Should Adult Children Be Legally Obliged to Support Their Aging Parents?

My recent article on family feuds and the breakdown of family relationships stirred strong reactions across generations—from people I know and those I don’t. Clearly, I had touched a nerve that few want to acknowledge: the parent-child relationship. Common responses included, “It’s not that easy to forgive,” “They never treated me well,” or “I am happy to disown them.”

This leads to a question that is growing in urgency: Is filial piety dead—or has it simply evolved? Perhaps today, adult children express care for their ageing parents differently, much like the way they shower their own children with gifts and experiences. But what do elderly parents truly want? How do they want to be loved, honored, and respected in their later years?

In traditional family units where multiple generations lived under one roof, children were cared for, and elders were never alone. But that structure is disappearing, leaving adult children to move elsewhere for work or better opportunities. Elderly parents often find themselves in an empty nest. When one spouse passes away, the pressing question arises: what happens to the surviving parent?

Across religions and cultures, caring for ageing parents has always been a core value. Filial duty often extends even beyond death through ancestral worship. Yet, today, these virtues are in decline. Some countries have taken legislative measures to address this. In India, for instance, the Senior Citizen Act of 2007 places primary responsibility for elderly care on children, grandchildren, and even relatives.

Singapore introduced the Maintenance of Parents Act (MPA) in 1995, making it a legal obligation for children to support their parents. Initially, the MPA Tribunal received hundreds of cases each year. After amendments, the average fell from 170 cases (2008–2010) to around 30 cases in recent years—a clear indication that the Act acts as a deterrent against neglecting elderly parents.

So why is there hesitation in introducing a similar law in our country? The reality is stark: thousands of elderly parents end up in old folks’ homes or shelters, abandoned by their own children. Between 2018 and 2022, over 2,000 senior citizens were abandoned in hospitals nationwide. In 2021 alone, 752 elderly patients were left by their family members.

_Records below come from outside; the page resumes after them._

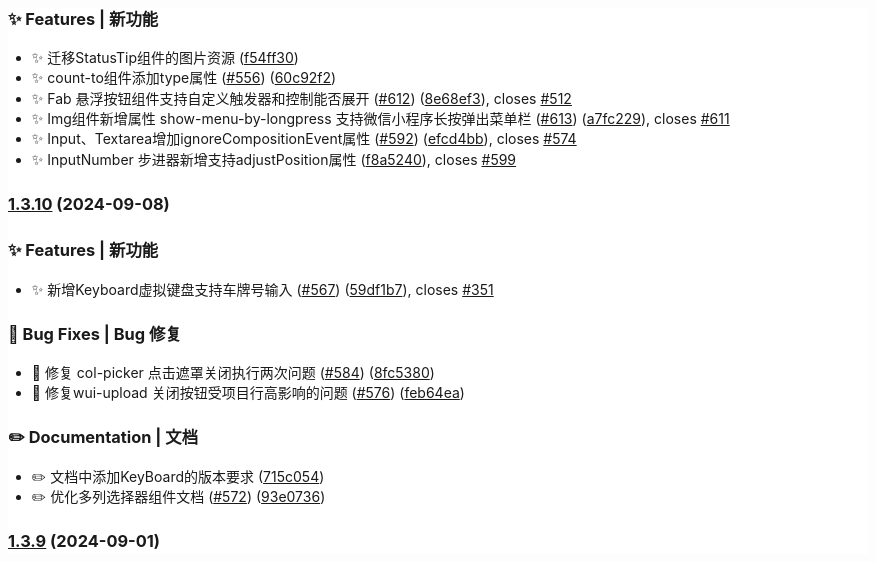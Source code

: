 
### ✨ Features | 新功能

* ✨ 迁移StatusTip组件的图片资源 ([f54ff30](https://github.com/zhangyao1990/elegant-wui-uni/commit/f54ff306e7dafcfaead671120d100c4d9482daf9))
* ✨ count-to组件添加type属性 ([#556](https://github.com/zhangyao1990/elegant-wui-uni/issues/556)) ([60c92f2](https://github.com/zhangyao1990/elegant-wui-uni/commit/60c92f2f38b563968f88f94267b8d805c28109d1))
* ✨ Fab 悬浮按钮组件支持自定义触发器和控制能否展开 ([#612](https://github.com/zhangyao1990/elegant-wui-uni/issues/612)) ([8e68ef3](https://github.com/zhangyao1990/elegant-wui-uni/commit/8e68ef3bf807b5ec3c935daa6ce68f58962a188d)), closes [#512](https://github.com/zhangyao1990/elegant-wui-uni/issues/512)
* ✨ Img组件新增属性 show-menu-by-longpress 支持微信小程序长按弹出菜单栏 ([#613](https://github.com/zhangyao1990/elegant-wui-uni/issues/613)) ([a7fc229](https://github.com/zhangyao1990/elegant-wui-uni/commit/a7fc22964823af1ee1e513a268fb783bbea77ee4)), closes [#611](https://github.com/zhangyao1990/elegant-wui-uni/issues/611)
* ✨ Input、Textarea增加ignoreCompositionEvent属性 ([#592](https://github.com/zhangyao1990/elegant-wui-uni/issues/592)) ([efcd4bb](https://github.com/zhangyao1990/elegant-wui-uni/commit/efcd4bbb38b5bf53a26f0a8834f0cbd9fa26f5e5)), closes [#574](https://github.com/zhangyao1990/elegant-wui-uni/issues/574)
* ✨ InputNumber 步进器新增支持adjustPosition属性 ([f8a5240](https://github.com/zhangyao1990/elegant-wui-uni/commit/f8a524010a2945941fbefa745756f2e6efbeb88b)), closes [#599](https://github.com/zhangyao1990/elegant-wui-uni/issues/599)

### [1.3.10](https://github.com/zhangyao1990/elegant-wui-uni/compare/v1.3.9...v1.3.10) (2024-09-08)


### ✨ Features | 新功能

* ✨ 新增Keyboard虚拟键盘支持车牌号输入 ([#567](https://github.com/zhangyao1990/elegant-wui-uni/issues/567)) ([59df1b7](https://github.com/zhangyao1990/elegant-wui-uni/commit/59df1b7ce56e9253ad046a7898651a866b8c99d7)), closes [#351](https://github.com/zhangyao1990/elegant-wui-uni/issues/351)


### 🐛 Bug Fixes | Bug 修复

* 🐛 修复 col-picker 点击遮罩关闭执行两次问题 ([#584](https://github.com/zhangyao1990/elegant-wui-uni/issues/584)) ([8fc5380](https://github.com/zhangyao1990/elegant-wui-uni/commit/8fc5380ad1f9a34998aedf1de2a9b05011bd8267))
* 🐛 修复wui-upload 关闭按钮受项目行高影响的问题 ([#576](https://github.com/zhangyao1990/elegant-wui-uni/issues/576)) ([feb64ea](https://github.com/zhangyao1990/elegant-wui-uni/commit/feb64ea7be1eada01782bb1fa0d5b848acb4fa64))


### ✏️ Documentation | 文档

* ✏️  文档中添加KeyBoard的版本要求 ([715c054](https://github.com/zhangyao1990/elegant-wui-uni/commit/715c054f4c723de73e2d57b940390cc7bcc89273))
* ✏️  优化多列选择器组件文档 ([#572](https://github.com/zhangyao1990/elegant-wui-uni/issues/572)) ([93e0736](https://github.com/zhangyao1990/elegant-wui-uni/commit/93e0736a24aa77d60376b5dd4d073180b88a6411))

### [1.3.9](https://github.com/zhangyao1990/elegant-wui-uni/compare/v1.3.8...v1.3.9) (2024-09-01)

Several reasons explain why adult children may fail to care for their parents:

  • Limited space at home;
  • Lack of time or availability to provide care;
  • Prioritising their own children over their parents;
  • Financial constraints;
  • Difficult relationships with their parents;
  • Past abuse by the parent.

From the adult children’s perspective, many genuinely struggle to balance supporting their own families while caring for ageing parents. When faced with such dilemmas, most couples naturally prioritise the young. But what is not excusable are those adult children who are financially secure yet refuse to support or visit their parents. Loss of contact in these cases often eliminates any chance of reconciliation.

Complex situations exist. Some adult children may have suffered abuse at the hands of their parents in childhood, making forgiveness extremely difficult. Others may have parents who struggle with addiction or debts, leaving the children financially burdened.

This is where a Maintenance of Parents Act can make a difference. A dedicated Tribunal could assess each case, checking the adult child’s ability to provide support, and order monthly maintenance if feasible. Crucially, the Tribunal’s role would also include mediation—reconciling parent and child, and recommending fair solutions, much like alimony in child-support cases.

Not every case would guarantee a win for the parent. If a child can demonstrate past abuse, the Tribunal could dismiss the claim. But for many elderly parents unable to fend for themselves, such a legal framework would at least offer a pathway for support without undue hardship on the children.

Support doesn’t have to be financial alone. Simple gestures—a phone call, a small gift of favourite snacks, spending quality time together, or a warm hug—cost little but can mean the world.

As parents ourselves, we must reflect: are we modeling respect for elders in the way we raise our children? If our children and grandchildren show a lack of respect, are we partly responsible? Have we indulged or allowed misbehavior that undermines their understanding of filial duty? The home is where children first learn respect.

How we treat our elderly parents today teaches our children how they will one day treat us. Even when past grievances linger, we cannot ignore the needs of those who gave us life. This is not a game of tit-for-tat; it is the responsibility of love and blood—simple, enduring, and priceless.